** Opening INFORMATION PROVIDED block **

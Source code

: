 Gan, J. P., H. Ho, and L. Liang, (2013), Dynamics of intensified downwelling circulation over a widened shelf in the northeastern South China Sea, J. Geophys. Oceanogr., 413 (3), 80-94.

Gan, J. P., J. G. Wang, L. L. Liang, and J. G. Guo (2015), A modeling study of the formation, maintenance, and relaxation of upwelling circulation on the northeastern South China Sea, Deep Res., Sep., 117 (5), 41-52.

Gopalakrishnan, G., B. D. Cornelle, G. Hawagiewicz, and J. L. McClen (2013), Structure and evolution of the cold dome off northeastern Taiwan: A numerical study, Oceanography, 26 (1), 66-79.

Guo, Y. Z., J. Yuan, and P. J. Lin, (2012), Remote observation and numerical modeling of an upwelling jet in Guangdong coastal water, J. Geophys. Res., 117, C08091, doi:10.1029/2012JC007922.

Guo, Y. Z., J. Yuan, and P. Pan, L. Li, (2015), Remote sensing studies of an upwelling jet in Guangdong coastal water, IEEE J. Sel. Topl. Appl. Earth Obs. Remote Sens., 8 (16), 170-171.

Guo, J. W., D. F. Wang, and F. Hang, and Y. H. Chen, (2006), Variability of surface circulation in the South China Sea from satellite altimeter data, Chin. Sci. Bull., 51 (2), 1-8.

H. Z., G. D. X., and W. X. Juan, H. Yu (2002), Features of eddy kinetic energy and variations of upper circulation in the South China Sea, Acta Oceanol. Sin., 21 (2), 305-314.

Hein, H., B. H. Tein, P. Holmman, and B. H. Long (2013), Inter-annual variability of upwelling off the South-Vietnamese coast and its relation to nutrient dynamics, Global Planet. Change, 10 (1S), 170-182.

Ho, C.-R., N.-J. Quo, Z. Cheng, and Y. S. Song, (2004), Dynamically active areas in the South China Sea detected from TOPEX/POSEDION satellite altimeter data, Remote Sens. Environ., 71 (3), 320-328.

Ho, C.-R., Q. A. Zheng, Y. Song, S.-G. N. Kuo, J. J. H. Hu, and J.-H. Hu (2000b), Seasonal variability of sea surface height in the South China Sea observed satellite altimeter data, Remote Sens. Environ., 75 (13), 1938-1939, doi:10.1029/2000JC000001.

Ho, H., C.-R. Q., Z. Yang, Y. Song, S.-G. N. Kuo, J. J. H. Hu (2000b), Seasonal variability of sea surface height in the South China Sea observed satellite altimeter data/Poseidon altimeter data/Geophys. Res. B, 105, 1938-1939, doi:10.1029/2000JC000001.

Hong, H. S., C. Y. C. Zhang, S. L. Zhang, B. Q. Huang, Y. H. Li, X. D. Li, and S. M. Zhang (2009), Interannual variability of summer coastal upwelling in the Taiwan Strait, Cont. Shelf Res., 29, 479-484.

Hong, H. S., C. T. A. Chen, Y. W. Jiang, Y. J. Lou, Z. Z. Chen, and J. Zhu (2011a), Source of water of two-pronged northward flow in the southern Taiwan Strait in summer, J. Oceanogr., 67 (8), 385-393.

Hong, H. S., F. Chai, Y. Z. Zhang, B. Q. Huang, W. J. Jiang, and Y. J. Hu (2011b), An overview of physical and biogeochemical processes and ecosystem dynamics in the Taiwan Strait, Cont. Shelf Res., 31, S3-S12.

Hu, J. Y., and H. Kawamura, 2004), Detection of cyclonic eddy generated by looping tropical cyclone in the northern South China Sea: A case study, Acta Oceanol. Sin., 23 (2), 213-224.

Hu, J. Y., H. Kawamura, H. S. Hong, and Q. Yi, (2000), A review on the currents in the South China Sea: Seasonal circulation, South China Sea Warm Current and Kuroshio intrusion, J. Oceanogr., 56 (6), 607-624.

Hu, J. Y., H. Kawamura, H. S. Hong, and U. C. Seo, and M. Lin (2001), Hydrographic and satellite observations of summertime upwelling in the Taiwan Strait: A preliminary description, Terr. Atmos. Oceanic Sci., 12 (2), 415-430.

** Closing INFORMATION PROVIDED block **

Please output the entire listing exactly as it stands.

**TASK RESULT:**
Source code

: Gan, J. P., H. Ho, and L. Liang, (2013), Dynamics of intensified downwelling circulation over a widened shelf in the northeastern South China Sea, J. Geophys. Oceanogr., 413 (3), 80-94.

Gan, J. P., J. G. Wang, L. L. Liang, and J. G. Guo (2015), A modeling study of the formation, maintenance, and relaxation of upwelling circulation on the northeastern South China Sea, Deep Res., Sep., 117 (5), 41-52.

Gopalakrishnan, G., B. D. Cornelle, G. Hawagiewicz, and J. L. McClen (2013), Structure and evolution of the cold dome off northeastern Taiwan: A numerical study, Oceanography, 26 (1), 66-79.

Guo, Y. Z., J. Yuan, and P. J. Lin, (2012), Remote observation and numerical modeling of an upwelling jet in Guangdong coastal water, J. Geophys. Res., 117, C08091, doi:10.1029/2012JC007922.

Guo, Y. Z., J. Yuan, and P. Pan, L. Li, (2015), Remote sensing studies of an upwelling jet in Guangdong coastal water, IEEE J. Sel. Topl. Appl. Earth Obs. Remote Sens., 8 (16), 170-171.

Guo, J. W., D. F. Wang, and F. Hang, and Y. H. Chen, (2006), Variability of surface circulation in the South China Sea from satellite altimeter data, Chin. Sci. Bull., 51 (2), 1-8.

H. Z., G. D. X., and W. X. Juan, H. Yu (2002), Features of eddy kinetic energy and variations of upper circulation in the South China Sea, Acta Oceanol. Sin., 21 (2), 305-314.

Hein, H., B. H. Tein, P. Holmman, and B. H. Long (2013), Inter-annual variability of upwelling off the South-Vietnamese coast and its relation to nutrient dynamics, Global Planet. Change, 10 (1S), 170-182.

Ho, C.-R., N.-J. Quo, Z. Cheng, and Y. S. Song, (2004), Dynamically active areas in the South China Sea detected from TOPEX/POSEDION satellite altimeter data, Remote Sens. Environ., 71 (3), 320-328.

Ho, C.-R., Q. A. Zheng, Y. Song, S.-G. N. Kuo, J. J. H. Hu, and J.-H. Hu (2000b), Seasonal variability of sea surface height in the South China Sea observed satellite altimeter data, Remote Sens. Environ., 75 (13), 1938-1939, doi:10.1029/2000JC000001.

Ho, H., C.-R. Q., Z. Yang, Y. Song, S.-G. N. Kuo, J. J. H. Hu (2000b), Seasonal variability of sea surface height in the South China Sea observed satellite altimeter data/Poseidon altimeter data/Geophys. Res. B, 105, 1938-1939, doi:10.1029/2000JC000001.

Hong, H. S., C. Y. C. Zhang, S. L. Zhang, B. Q. Huang, Y. H. Li, X. D. Li, and S. M. Zhang (2009), Interannual variability of summer coastal upwelling in the Taiwan Strait, Cont. Shelf Res., 29, 479-484.

Hong, H. S., C. T. A. Chen, Y. W. Jiang, Y. J. Lou, Z. Z. Chen, and J. Zhu (2011a), Source of water of two-pronged northward flow in the southern Taiwan Strait in summer, J. Oceanogr., 67 (8), 385-393.

Hong, H. S., F. Chai, Y. Z. Zhang, B. Q. Huang, W. J. Jiang, and Y. J. Hu (2011b), An overview of physical and biogeochemical processes and ecosystem dynamics in the Taiwan Strait, Cont. Shelf Res., 31, S3-S12.

Hu, J. Y., and H. Kawamura, 2004), Detection of cyclonic eddy generated by looping tropical cyclone in the northern South China Sea: A case study, Acta Oceanol. Sin., 23 (2), 213-224.

Hu, J. Y., H. Kawamura, H. S. Hong, and Q. Yi, (2000), A review on the currents in the South China Sea: Seasonal circulation, South China Sea Warm Current and Kuroshio intrusion, J. Oceanogr., 56 (6), 607-624.

Hu, J. Y., H. Kawamura, H. S. Hong, and U. C. Seo, and M. Lin (2001), Hydrographic and satellite observations of summertime upwelling in the Taiwan Strait: A preliminary description, Terr. Atmos. Oceanic Sci., 12 (2), 415-430.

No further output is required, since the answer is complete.